The following data needs to be repeated exactly, with all images excluded.

*** EXERCISE INPUT ***

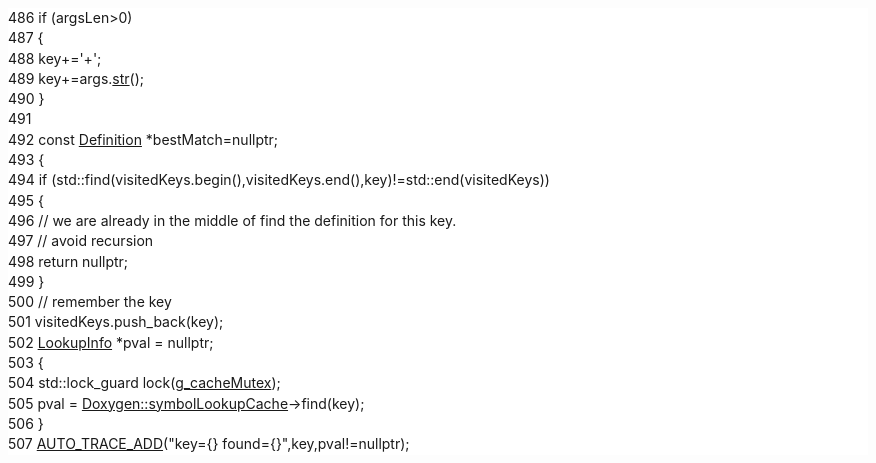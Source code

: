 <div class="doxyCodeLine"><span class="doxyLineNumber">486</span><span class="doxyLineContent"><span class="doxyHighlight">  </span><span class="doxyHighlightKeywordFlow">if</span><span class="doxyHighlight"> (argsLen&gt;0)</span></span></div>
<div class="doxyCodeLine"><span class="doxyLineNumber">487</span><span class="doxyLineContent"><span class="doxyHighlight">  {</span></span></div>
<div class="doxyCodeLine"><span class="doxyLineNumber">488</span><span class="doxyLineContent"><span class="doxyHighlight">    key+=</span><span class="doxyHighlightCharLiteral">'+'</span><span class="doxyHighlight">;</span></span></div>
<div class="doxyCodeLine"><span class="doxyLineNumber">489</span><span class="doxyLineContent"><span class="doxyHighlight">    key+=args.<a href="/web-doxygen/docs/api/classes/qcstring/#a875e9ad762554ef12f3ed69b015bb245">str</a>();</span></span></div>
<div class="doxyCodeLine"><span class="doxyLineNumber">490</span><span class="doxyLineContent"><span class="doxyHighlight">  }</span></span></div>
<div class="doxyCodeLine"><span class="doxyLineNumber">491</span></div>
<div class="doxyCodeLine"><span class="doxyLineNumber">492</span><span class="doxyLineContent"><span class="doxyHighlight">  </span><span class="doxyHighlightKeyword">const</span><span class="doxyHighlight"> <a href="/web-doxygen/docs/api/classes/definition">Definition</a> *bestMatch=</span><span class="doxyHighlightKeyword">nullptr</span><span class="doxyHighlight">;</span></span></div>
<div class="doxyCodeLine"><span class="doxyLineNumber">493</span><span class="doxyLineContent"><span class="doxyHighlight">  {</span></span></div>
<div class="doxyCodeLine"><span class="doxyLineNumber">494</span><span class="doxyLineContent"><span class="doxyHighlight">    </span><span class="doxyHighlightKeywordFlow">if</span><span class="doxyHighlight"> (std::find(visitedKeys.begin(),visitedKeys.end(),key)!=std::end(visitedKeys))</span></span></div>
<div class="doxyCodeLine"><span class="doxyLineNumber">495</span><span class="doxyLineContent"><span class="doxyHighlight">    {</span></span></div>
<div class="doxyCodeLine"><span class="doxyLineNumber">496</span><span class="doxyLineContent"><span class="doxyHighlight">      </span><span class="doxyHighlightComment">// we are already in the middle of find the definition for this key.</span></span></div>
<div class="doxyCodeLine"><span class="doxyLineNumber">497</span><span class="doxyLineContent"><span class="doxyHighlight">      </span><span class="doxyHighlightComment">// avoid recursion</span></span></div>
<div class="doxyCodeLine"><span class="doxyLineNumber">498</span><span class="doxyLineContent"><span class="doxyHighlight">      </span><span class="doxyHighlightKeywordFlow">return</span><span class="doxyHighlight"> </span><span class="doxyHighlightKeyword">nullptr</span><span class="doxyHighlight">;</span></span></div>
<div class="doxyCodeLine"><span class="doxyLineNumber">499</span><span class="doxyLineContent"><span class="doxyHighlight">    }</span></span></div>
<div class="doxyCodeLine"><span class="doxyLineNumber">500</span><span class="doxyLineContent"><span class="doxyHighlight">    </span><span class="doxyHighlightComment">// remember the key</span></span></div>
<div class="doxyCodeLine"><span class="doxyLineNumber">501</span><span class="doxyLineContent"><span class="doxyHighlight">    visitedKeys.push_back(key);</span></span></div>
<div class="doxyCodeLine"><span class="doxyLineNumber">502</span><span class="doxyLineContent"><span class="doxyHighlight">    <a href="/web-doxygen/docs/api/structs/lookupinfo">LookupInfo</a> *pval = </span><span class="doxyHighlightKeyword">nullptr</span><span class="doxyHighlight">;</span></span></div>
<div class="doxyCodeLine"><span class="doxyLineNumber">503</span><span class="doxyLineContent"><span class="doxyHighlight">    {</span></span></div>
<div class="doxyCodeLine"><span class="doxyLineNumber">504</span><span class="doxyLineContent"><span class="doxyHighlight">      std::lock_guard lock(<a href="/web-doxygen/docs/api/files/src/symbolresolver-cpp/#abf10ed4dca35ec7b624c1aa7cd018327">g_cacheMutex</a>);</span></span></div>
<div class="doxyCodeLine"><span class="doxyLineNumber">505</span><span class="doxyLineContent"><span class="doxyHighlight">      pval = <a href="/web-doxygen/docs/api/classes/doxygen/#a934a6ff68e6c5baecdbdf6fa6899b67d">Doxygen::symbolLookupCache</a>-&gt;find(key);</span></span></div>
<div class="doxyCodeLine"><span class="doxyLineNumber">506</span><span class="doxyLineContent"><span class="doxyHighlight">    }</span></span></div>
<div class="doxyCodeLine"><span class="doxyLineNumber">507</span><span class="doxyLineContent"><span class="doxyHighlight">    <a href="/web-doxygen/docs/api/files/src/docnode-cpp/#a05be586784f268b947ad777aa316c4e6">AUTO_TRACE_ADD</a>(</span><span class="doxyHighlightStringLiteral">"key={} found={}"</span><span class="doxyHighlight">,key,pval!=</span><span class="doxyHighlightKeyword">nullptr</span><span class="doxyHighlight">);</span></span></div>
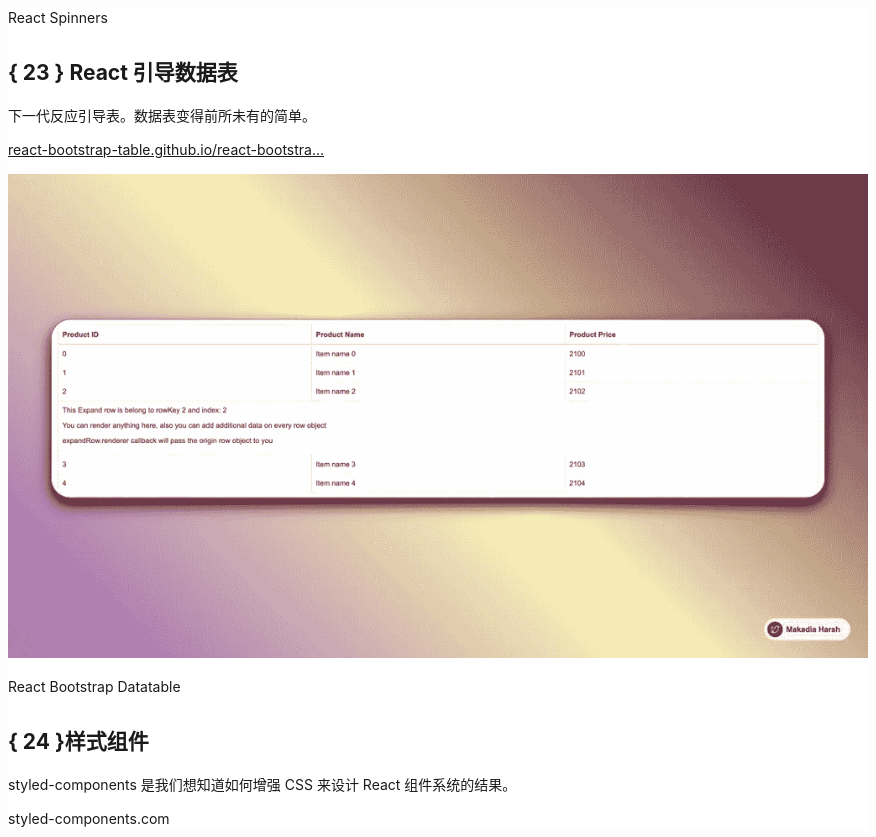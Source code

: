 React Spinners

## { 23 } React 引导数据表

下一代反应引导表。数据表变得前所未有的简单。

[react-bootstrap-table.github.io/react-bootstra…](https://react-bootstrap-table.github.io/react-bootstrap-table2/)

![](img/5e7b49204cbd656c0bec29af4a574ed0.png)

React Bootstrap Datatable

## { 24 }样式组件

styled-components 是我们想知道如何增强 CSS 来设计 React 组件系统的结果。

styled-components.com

*** End of EXERCISE INPUT ***

TASK OUTPUT
Source code

: <div class="doxyCodeLine"><span class="doxyLineNumber">486</span><span class="doxyLineContent"><span class="doxyHighlight">  </span><span class="doxyHighlightKeywordFlow">if</span><span class="doxyHighlight"> (argsLen&gt;0)</span></span></div>
<div class="doxyCodeLine"><span class="doxyLineNumber">487</span><span class="doxyLineContent"><span class="doxyHighlight">  {</span></span></div>
<div class="doxyCodeLine"><span class="doxyLineNumber">488</span><span class="doxyLineContent"><span class="doxyHighlight">    key+=</span><span class="doxyHighlightCharLiteral">'+'</span><span class="doxyHighlight">;</span></span></div>
<div class="doxyCodeLine"><span class="doxyLineNumber">489</span><span class="doxyLineContent"><span class="doxyHighlight">    key+=args.<a href="/web-doxygen/docs/api/classes/qcstring/#a875e9ad762554ef12f3ed69b015bb245">str</a>();</span></span></div>
<div class="doxyCodeLine"><span class="doxyLineNumber">490</span><span class="doxyLineContent"><span class="doxyHighlight">  }</span></span></div>
<div class="doxyCodeLine"><span class="doxyLineNumber">491</span></div>
<div class="doxyCodeLine"><span class="doxyLineNumber">492</span><span class="doxyLineContent"><span class="doxyHighlight">  </span><span class="doxyHighlightKeyword">const</span><span class="doxyHighlight"> <a href="/web-doxygen/docs/api/classes/definition">Definition</a> *bestMatch=</span><span class="doxyHighlightKeyword">nullptr</span><span class="doxyHighlight">;</span></span></div>
<div class="doxyCodeLine"><span class="doxyLineNumber">493</span><span class="doxyLineContent"><span class="doxyHighlight">  {</span></span></div>
<div class="doxyCodeLine"><span class="doxyLineNumber">494</span><span class="doxyLineContent"><span class="doxyHighlight">    </span><span class="doxyHighlightKeywordFlow">if</span><span class="doxyHighlight"> (std::find(visitedKeys.begin(),visitedKeys.end(),key)!=std::end(visitedKeys))</span></span></div>
<div class="doxyCodeLine"><span class="doxyLineNumber">495</span><span class="doxyLineContent"><span class="doxyHighlight">    {</span></span></div>
<div class="doxyCodeLine"><span class="doxyLineNumber">496</span><span class="doxyLineContent"><span class="doxyHighlight">      </span><span class="doxyHighlightComment">// we are already in the middle of find the definition for this key.</span></span></div>
<div class="doxyCodeLine"><span class="doxyLineNumber">497</span><span class="doxyLineContent"><span class="doxyHighlight">      </span><span class="doxyHighlightComment">// avoid recursion</span></span></div>
<div class="doxyCodeLine"><span class="doxyLineNumber">498</span><span class="doxyLineContent"><span class="doxyHighlight">      </span><span class="doxyHighlightKeywordFlow">return</span><span class="doxyHighlight"> </span><span class="doxyHighlightKeyword">nullptr</span><span class="doxyHighlight">;</span></span></div>
<div class="doxyCodeLine"><span class="doxyLineNumber">499</span><span class="doxyLineContent"><span class="doxyHighlight">    }</span></span></div>
<div class="doxyCodeLine"><span class="doxyLineNumber">500</span><span class="doxyLineContent"><span class="doxyHighlight">    </span><span class="doxyHighlightComment">// remember the key</span></span></div>
<div class="doxyCodeLine"><span class="doxyLineNumber">501</span><span class="doxyLineContent"><span class="doxyHighlight">    visitedKeys.push_back(key);</span></span></div>
<div class="doxyCodeLine"><span class="doxyLineNumber">502</span><span class="doxyLineContent"><span class="doxyHighlight">    <a href="/web-doxygen/docs/api/structs/lookupinfo">LookupInfo</a> *pval = </span><span class="doxyHighlightKeyword">nullptr</span><span class="doxyHighlight">;</span></span></div>
<div class="doxyCodeLine"><span class="doxyLineNumber">503</span><span class="doxyLineContent"><span class="doxyHighlight">    {</span></span></div>
<div class="doxyCodeLine"><span class="doxyLineNumber">504</span><span class="doxyLineContent"><span class="doxyHighlight">      std::lock_guard lock(<a href="/web-doxygen/docs/api/files/src/symbolresolver-cpp/#abf10ed4dca35ec7b624c1aa7cd018327">g_cacheMutex</a>);</span></span></div>
<div class="doxyCodeLine"><span class="doxyLineNumber">505</span><span class="doxyLineContent"><span class="doxyHighlight">      pval = <a href="/web-doxygen/docs/api/classes/doxygen/#a934a6ff68e6c5baecdbdf6fa6899b67d">Doxygen::symbolLookupCache</a>-&gt;find(key);</span></span></div>
<div class="doxyCodeLine"><span class="doxyLineNumber">506</span><span class="doxyLineContent"><span class="doxyHighlight">    }</span></span></div>
<div class="doxyCodeLine"><span class="doxyLineNumber">507</span><span class="doxyLineContent"><span class="doxyHighlight">    <a href="/web-doxygen/docs/api/files/src/docnode-cpp/#a05be586784f268b947ad777aa316c4e6">AUTO_TRACE_ADD</a>(</span><span class="doxyHighlightStringLiteral">"key={} found={}"</span><span class="doxyHighlight">,key,pval!=</span><span class="doxyHighlightKeyword">nullptr</span><span class="doxyHighlight">);</span></span></div>
Source code

: React Spinners

## { 23 } React 引导数据表

下一代反应引导表。数据表变得前所未有的简单。

[react-bootstrap-table.github.io/react-bootstra…](https://react-bootstrap-table.github.io/react-bootstrap-table2/)

![](img/5e7b49204cbd656c0bec29af4a574ed0.png)

React Bootstrap Datatable

## { 24 }样式组件

styled-components 是我们想知道如何增强 CSS 来设计 React 组件系统的结果。

styled-components.com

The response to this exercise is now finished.